Jakarta, CNBC Indonesia - Peningkatan aktivitas Gunung Anak Krakatau beberapa hari terakhir tampak bukan hal luar biasa lagi di sekitar Selat Sunda. Sebelum ada Anak Krakatau, pendahulunya, sebelum menghilang, yaitu Gunung Krakatau dengan dahsyatnya meletus dari 24 hingga 27 Agustus 1883. Gemuruh letusannya kala itu terdengar hingga 3.000 mil jauhnya. Lebih dari 30 ribu orang jadi korban.
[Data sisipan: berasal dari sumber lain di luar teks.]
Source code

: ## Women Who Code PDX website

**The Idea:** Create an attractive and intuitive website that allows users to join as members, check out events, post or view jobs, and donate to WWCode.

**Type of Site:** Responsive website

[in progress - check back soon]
"Banyak orang Eropa, termasuk sejumlah besar pejabat Belanda, dan beribu-ribu penduduk pribumi tewas tenggelam," lapor AP Cameron, yang ketika letusan terjadi menjadi Konsul Inggris di Jakarta, seperti dicatat Simon Winchester dalam Krakatau: Ketika Dunia Meledak, 27 Agustus 1883 (2003:301). Di distrik Ceringin setidaknya 10 ribu orang tewas karena letusan itu.

Di masa-masa meletusnya Krakatau, gelombang besar terjadi di sekitar Selat Sunda. Tidak hanya membuat hancur kapal barang dan penumpang, tapi juga mengganggu jalur pelayaran antara Hindia Belanda. Sebuah mercusuar, yang sangat penting di Anyer, bahkan hancur dan pemerintah kolonial harus merogoh kocek untuk membangunnya lagi.
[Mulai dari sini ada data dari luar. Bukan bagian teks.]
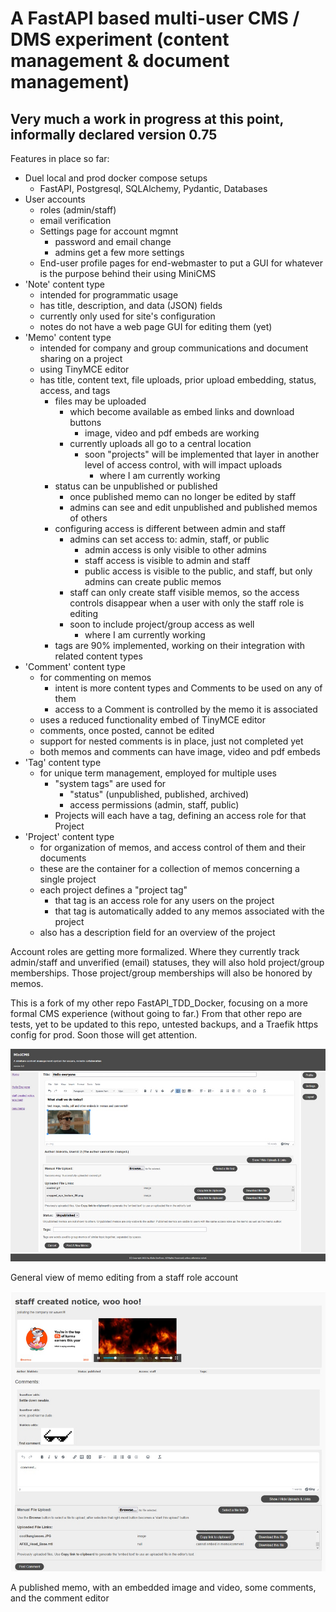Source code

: # A FastAPI based multi-user CMS / DMS experiment (content management & document management)

## Very much a work in progress at this point, informally declared version 0.75

Features in place so far:

- Duel local and prod docker compose setups
  - FastAPI, Postgresql, SQLAlchemy, Pydantic, Databases
- User accounts
  - roles (admin/staff)
  - email verification
  - Settings page for account mgmnt
    - password and email change
    - admins get a few more settings
  - End-user profile pages for end-webmaster to put a GUI for whatever is the purpose behind their using MiniCMS
- 'Note' content type
  - intended for programmatic usage
  - has title, description, and data (JSON) fields
  - currently only used for site's configuration
  - notes do not have a web page GUI for editing them (yet)
- 'Memo' content type
  - intended for company and group communications and document sharing on a project
  - using TinyMCE editor
  - has title, content text, file uploads, prior upload embedding, status, access, and tags
    - files may be uploaded
      - which become available as embed links and download buttons
        - image, video and pdf embeds are working
      - currently uploads all go to a central location
        - soon "projects" will be implemented that layer in another level of access control, with will impact uploads
          - where I am currently working
    - status can be unpublished or published
      - once published memo can no longer be edited by staff
      - admins can see and edit unpublished and published memos of others
    - configuring access is different between admin and staff
      - admins can set access to: admin, staff, or public
        - admin access is only visible to other admins
        - staff access is visible to admin and staff
        - public access is visible to the public, and staff, but only admins can create public memos
      - staff can only create staff visible memos, so the access controls disappear when a user with only the staff role is editing
      - soon to include project/group access as well
        - where I am currently working
    - tags are 90% implemented, working on their integration with related content types
- 'Comment' content type
  - for commenting on memos
    - intent is more content types and Comments to be used on any of them
    - access to a Comment is controlled by the memo it is associated
  - uses a reduced functionality embed of TinyMCE editor
  - comments, once posted, cannot be edited
  - support for nested comments is in place, just not completed yet
  - both memos and comments can have image, video and pdf embeds
- 'Tag' content type
  - for unique term management, employed for multiple uses
    - "system tags" are used for
      - "status" (unpublished, published, archived)
      - access permissions (admin, staff, public)
    - Projects will each have a tag, defining an access role for that Project
- 'Project' content type
  - for organization of memos, and access control of them and their documents
  - these are the container for a collection of memos concerning a single project
  - each project defines a "project tag"
    - that tag is an access role for any users on the project
    - that tag is automatically added to any memos associated with the project
  - also has a description field for an overview of the project

Account roles are getting more formalized. Where they currently track admin/staff and unverified (email) statuses, they will also
hold project/group memberships. Those project/group memberships will also be honored by memos.

This is a fork of my other repo FastAPI_TDD_Docker, focusing on a more formal CMS experience (without going to far.)
From that other repo are tests, yet to be updated to this repo, untested backups, and a Traefik https config for prod.
Soon those will get attention.

![webpage screen shot](/src/app/static/MiniCMS-memo.jpg)

General view of memo editing from a staff role account

![webpage screen shot](/src/app/static/MiniCMS-comments.jpg)

A published memo, with an embedded image and video, some comments, and the comment editor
Sekitar Banten dan Lampung, kala itu menurut catatan Cameron tertutupi oleh abu. Kondisi itu membuat rakyat dan hewan ternak mereka akan kesulitan mendapat makanan karena abu letusan Krakatau.

Pohon-pohon buah seperti kelapa dan juga kopi, yang merupakan sumber penghidupan rakyat di sekitar Selat Sunda, menjadi rusak karena letusan Krakatau itu. Kondisi itu memiskinkan penduduk pribumi di sekitar area letusan.

Seharusnya negara kolonial Hindia Belanda bertindak menjauhkan orang Banten dan Lampung menjadi miskin akibat letusan tersebut. Hal tersebut tampaknya jauh dari memuaskan di Banten.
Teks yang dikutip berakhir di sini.